##### THE RECORDS #####

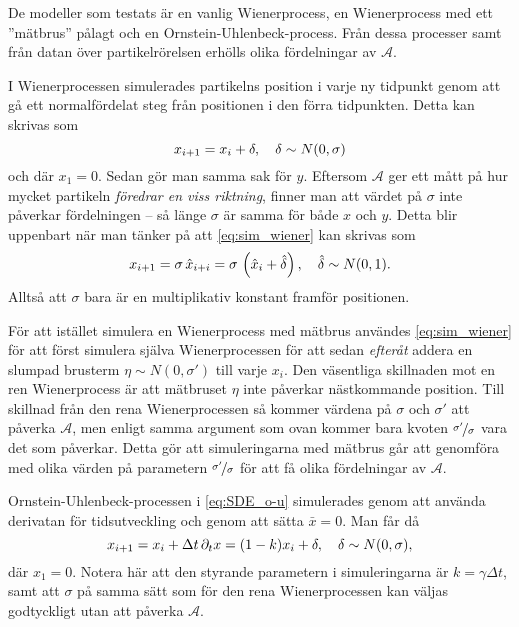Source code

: 
De modeller som testats är en vanlig Wienerprocess, en Wienerprocess med ett ''mätbrus'' pålagt och en Ornstein-Uhlenbeck-process. Från dessa processer samt från datan över partikelrörelsen erhölls olika fördelningar av $\mathcal{A}$. 


I Wienerprocessen simulerades partikelns position i varje ny tidpunkt genom att gå ett normalfördelat steg från positionen i den förra tidpunkten. Detta kan skrivas som
\begin{equation}\label{eq:sim_wiener}
x_{i+1} = x_i + \delta 
\qcomma  \delta \sim N(0, \sigma)
\end{equation}
och där $x_1=0$. Sedan gör man samma sak för $y$. Eftersom $\mathcal{A}$ ger ett mått på hur mycket partikeln \emph{föredrar en viss riktning}, finner man att värdet på $\sigma$ inte påverkar fördelningen -- så länge $\sigma$ är samma för både $x$ och $y$. Detta blir uppenbart när man tänker på att \eqref{eq:sim_wiener} kan skrivas som 
\begin{equation}
x_{i+1} =\sigma\,\hat{x}_{i+i} = \sigma\,\left( \hat{x}_i + \hat{\delta} \right) 
\qcomma  \hat{\delta} \sim N(0, 1).
\end{equation}
Alltså att $\sigma$ bara är en multiplikativ konstant framför positionen.

För att istället simulera en Wienerprocess med mätbrus användes \eqref{eq:sim_wiener} för att först simulera själva Wienerprocessen för att sedan \emph{efteråt} addera en slumpad brusterm $\eta \sim N(0, \sigma')$ till varje $x_i$. Den väsentliga skillnaden mot en ren Wienerprocess är att mätbruset $\eta$ inte påverkar nästkommande position. Till skillnad från den rena Wienerprocessen så kommer värdena på $\sigma$ och $\sigma'$ att påverka $\mathcal{A}$, men enligt samma argument som ovan kommer bara kvoten $\nicefrac{\sigma'}{\sigma}$ vara det som påverkar. Detta gör att simuleringarna med mätbrus går att genomföra med olika värden på parametern $\nicefrac{\sigma'}{\sigma}$ för att få olika fördelningar av $\mathcal{A}$. 

Ornstein-Uhlenbeck-processen i \eqref{eq:SDE_o-u} simulerades genom att använda derivatan för tidsutveckling och genom att sätta $\bar{x}=0$. Man får då
\begin{equation}
x_{i+1} = x_i + \Delta{t}\,\pd_{t}x  = (1-k) x_i +  \delta 
\qcomma  \delta \sim N(0, \sigma),
\end{equation}
där $x_1=0$. Notera här att den styrande parametern i simuleringarna är $k=\gamma\Delta{t}$, samt att $\sigma$ på samma sätt som för den rena Wienerprocessen kan väljas godtyckligt utan att påverka $\mathcal{A}$.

#####

▸ **WORK ORDER**
Return solely the number of lines in the data that include the word "Ornstein".

▸ **COMPLETED EXERCISE**
2